The environments around this formation were highly humid, existing as a large braided river valley with floodplains. A semi-arid climate is also indicated by caliche-based sedimentation. The Iren Dabasu Formation had extensive vegetation and foliage, evidenced in the paleosol development, the numerous herbivorous dinosaurs remains that were found in both the river channel and the floodplain sediments. A rich diversity of charophytes and ostracods inhabited the floodplain systems.
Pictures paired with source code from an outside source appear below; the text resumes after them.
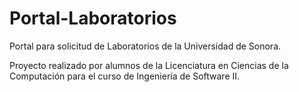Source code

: # Portal-Laboratorios
Portal para solicitud de Laboratorios de la Universidad de Sonora.

Proyecto realizado por alumnos de la Licenciatura en Ciencias de la Computación para el curso de Ingeniería de Software II.
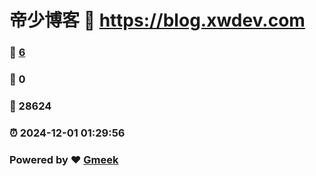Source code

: # 帝少博客 :link: https://blog.xwdev.com 
### :page_facing_up: [6](https://blog.xwdev.com/tag.html) 
### :speech_balloon: 0 
### :hibiscus: 28624 
### :alarm_clock: 2024-12-01 01:29:56 
### Powered by :heart: [Gmeek](https://github.com/Meekdai/Gmeek)
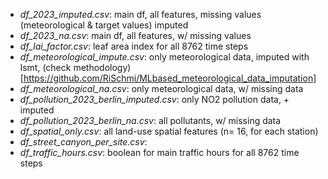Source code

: - <em>df_2023_imputed.csv</em>: main df, all features, missing values (meteorological & target values) imputed
- <em>df_2023_na.csv</em>: main df, all features, w/ missing values
- <em>df_lai_factor.csv</em>: leaf area index for all 8762 time steps 
- <em>df_meteorological_impute.csv</em>: only meteorological data, imputed with lsmt, (check methodology)[https://github.com/RiSchmi/MLbased_meteorological_data_imputation]
- <em>df_meteorological_na.csv</em>: only meteorological data, w/ missing data
- <em>df_pollution_2023_berlin_imputed.csv</em>: only NO2 pollution data, + imputed
- <em>df_pollution_2023_berlin_na.csv</em>: all pollutants, w/ missing data 
- <em>df_spatial_only.csv</em>: all land-use spatial features (n= 16, for each station)
- <em>df_street_canyon_per_site.csv</em>: 
- <em>df_traffic_hours.csv</em>: boolean for main traffic hours for all 8762 time steps 

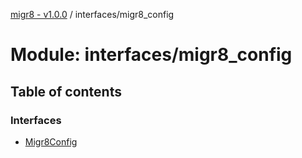 [migr8 - v1.0.0](../README.md) / interfaces/migr8_config

# Module: interfaces/migr8_config

## Table of contents

### Interfaces

- [Migr8Config](../interfaces/interfaces_migr8_config.Migr8Config.md)
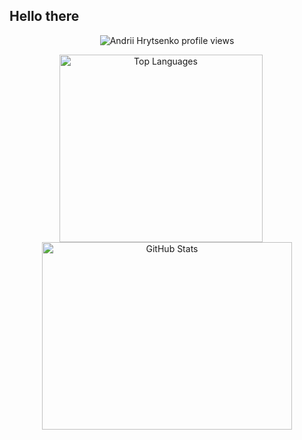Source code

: ## Hello there 

<p align="center">
  <!-- Stats counter on top, centered -->
  <img src="https://u8views.com/api/v1/github/profiles/73461908/views/day-week-month-total-count.svg" alt="Andrii Hrytsenko profile views" />
</p>

<p align="center">
  <!-- Two charts side-by-side -->
  <img src="https://github-readme-stats.vercel.app/api/top-langs/?username=anryts&layout=compact&hide=jupyter%20notebook,bash,html,sql,css,javascript,dockerfile,cmake,makefile,powershell,scss,shell" alt="Top Languages" width="325" height="300" style="display: inline-block; margin-right: 20px;" />
  <img src="https://github-readme-stats.vercel.app/api?username=anryts&show_icons=true&count_private=true&hide_title=true" alt="GitHub Stats" width="400" height="300" style="display: inline-block;" />
</p>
The dinosaurian fauna of this formation includes the fast-running tyrannosauroid Alectrosaurus, the ornithomimosaur Archaeornithomimus, the therizinosaurids Erliansaurus and Neimongosaurus, the sauropod Sonidosaurus, and hadrosauroids Bactrosaurus and Gilmoreosaurus. Both Iren Dabasu and Bayan Shireh formations have been correlated on the basis of their similar vertebrate fossil record. This correlation may be further supported by the presence of a giant, Gigantoraptor-sized caenagnathid in the Bayan Shireh Formation. The presence of the Bayan Shireh caenagnathid and Gigantoraptor in fluvial-based sedimentation formations like the Iren Dabasu and Bayan Shireh formations suggest a preference over mesic habitats in giant oviraptorosaur species, rather than xeric habitats.